Where a line in the entries below contains the word "enspace", it counts; give the total by itself.

BEGIN Provided information

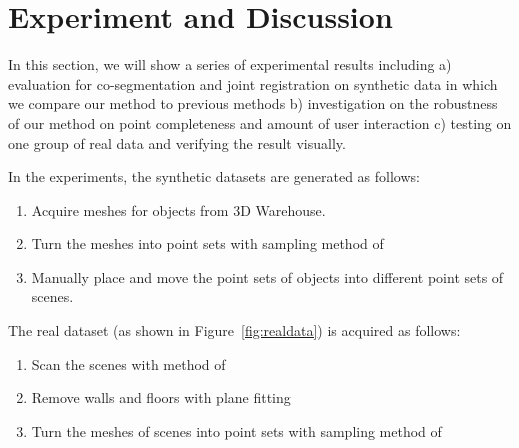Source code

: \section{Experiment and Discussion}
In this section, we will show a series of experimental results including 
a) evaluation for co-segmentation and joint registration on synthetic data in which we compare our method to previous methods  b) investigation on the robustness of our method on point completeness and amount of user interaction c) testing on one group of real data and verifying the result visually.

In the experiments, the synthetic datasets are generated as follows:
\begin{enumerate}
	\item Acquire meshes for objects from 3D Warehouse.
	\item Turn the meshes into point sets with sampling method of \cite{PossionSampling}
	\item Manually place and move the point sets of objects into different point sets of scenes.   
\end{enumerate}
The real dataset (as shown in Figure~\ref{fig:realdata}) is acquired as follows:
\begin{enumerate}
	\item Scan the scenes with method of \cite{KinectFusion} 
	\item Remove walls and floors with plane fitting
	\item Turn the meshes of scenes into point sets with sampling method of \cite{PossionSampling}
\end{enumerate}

END Provided information
BEGIN Provided information

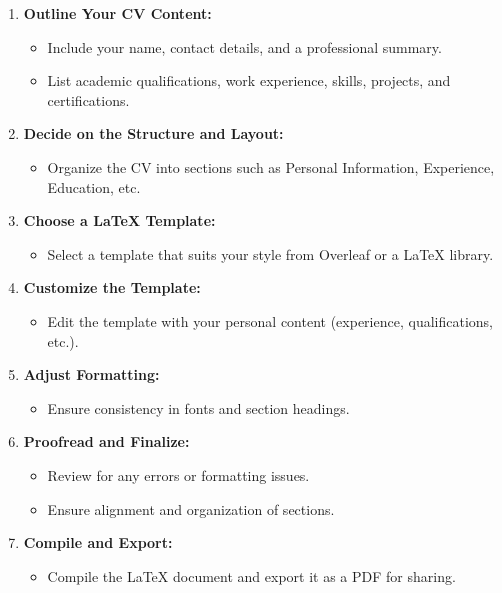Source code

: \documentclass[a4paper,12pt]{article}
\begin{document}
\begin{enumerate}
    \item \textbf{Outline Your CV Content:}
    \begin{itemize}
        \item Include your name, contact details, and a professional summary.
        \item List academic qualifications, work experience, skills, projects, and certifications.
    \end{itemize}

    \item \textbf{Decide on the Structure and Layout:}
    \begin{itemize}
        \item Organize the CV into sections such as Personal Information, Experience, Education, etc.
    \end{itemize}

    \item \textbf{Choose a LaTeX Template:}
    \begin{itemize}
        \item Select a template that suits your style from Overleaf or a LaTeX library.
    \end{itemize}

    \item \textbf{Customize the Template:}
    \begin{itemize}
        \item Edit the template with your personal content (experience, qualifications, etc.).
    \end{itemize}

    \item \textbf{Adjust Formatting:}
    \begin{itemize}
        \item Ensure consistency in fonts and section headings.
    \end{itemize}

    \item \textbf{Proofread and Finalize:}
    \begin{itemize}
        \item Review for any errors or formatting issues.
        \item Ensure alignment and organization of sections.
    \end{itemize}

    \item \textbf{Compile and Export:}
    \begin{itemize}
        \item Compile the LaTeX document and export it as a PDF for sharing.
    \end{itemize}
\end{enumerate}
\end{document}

END Provided information
BEGIN Provided information

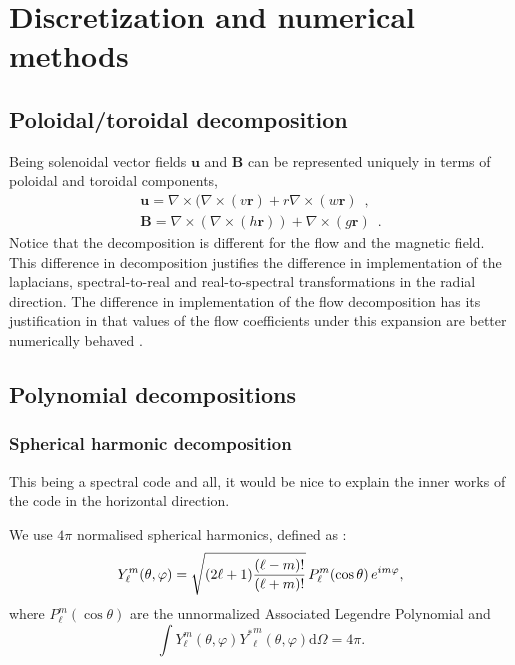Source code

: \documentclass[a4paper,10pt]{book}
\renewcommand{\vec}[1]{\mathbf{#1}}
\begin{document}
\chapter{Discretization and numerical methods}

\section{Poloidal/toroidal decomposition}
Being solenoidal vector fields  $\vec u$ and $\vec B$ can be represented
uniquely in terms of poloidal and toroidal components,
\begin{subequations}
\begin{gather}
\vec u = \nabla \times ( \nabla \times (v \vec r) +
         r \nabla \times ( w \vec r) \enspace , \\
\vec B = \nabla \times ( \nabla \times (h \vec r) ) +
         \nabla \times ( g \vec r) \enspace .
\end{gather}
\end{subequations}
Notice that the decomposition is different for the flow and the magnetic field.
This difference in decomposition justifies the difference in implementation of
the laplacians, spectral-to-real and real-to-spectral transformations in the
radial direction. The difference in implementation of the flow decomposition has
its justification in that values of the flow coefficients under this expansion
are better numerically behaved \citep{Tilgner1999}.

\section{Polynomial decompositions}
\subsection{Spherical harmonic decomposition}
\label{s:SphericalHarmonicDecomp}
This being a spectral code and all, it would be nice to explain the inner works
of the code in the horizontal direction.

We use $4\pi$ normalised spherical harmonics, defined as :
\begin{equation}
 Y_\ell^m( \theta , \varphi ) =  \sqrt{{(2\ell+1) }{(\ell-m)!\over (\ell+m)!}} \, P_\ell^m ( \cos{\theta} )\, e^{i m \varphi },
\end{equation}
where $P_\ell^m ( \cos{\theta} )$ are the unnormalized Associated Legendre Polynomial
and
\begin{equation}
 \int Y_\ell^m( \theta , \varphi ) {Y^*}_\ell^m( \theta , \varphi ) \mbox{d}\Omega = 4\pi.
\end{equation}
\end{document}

END Provided information

**Result:** 2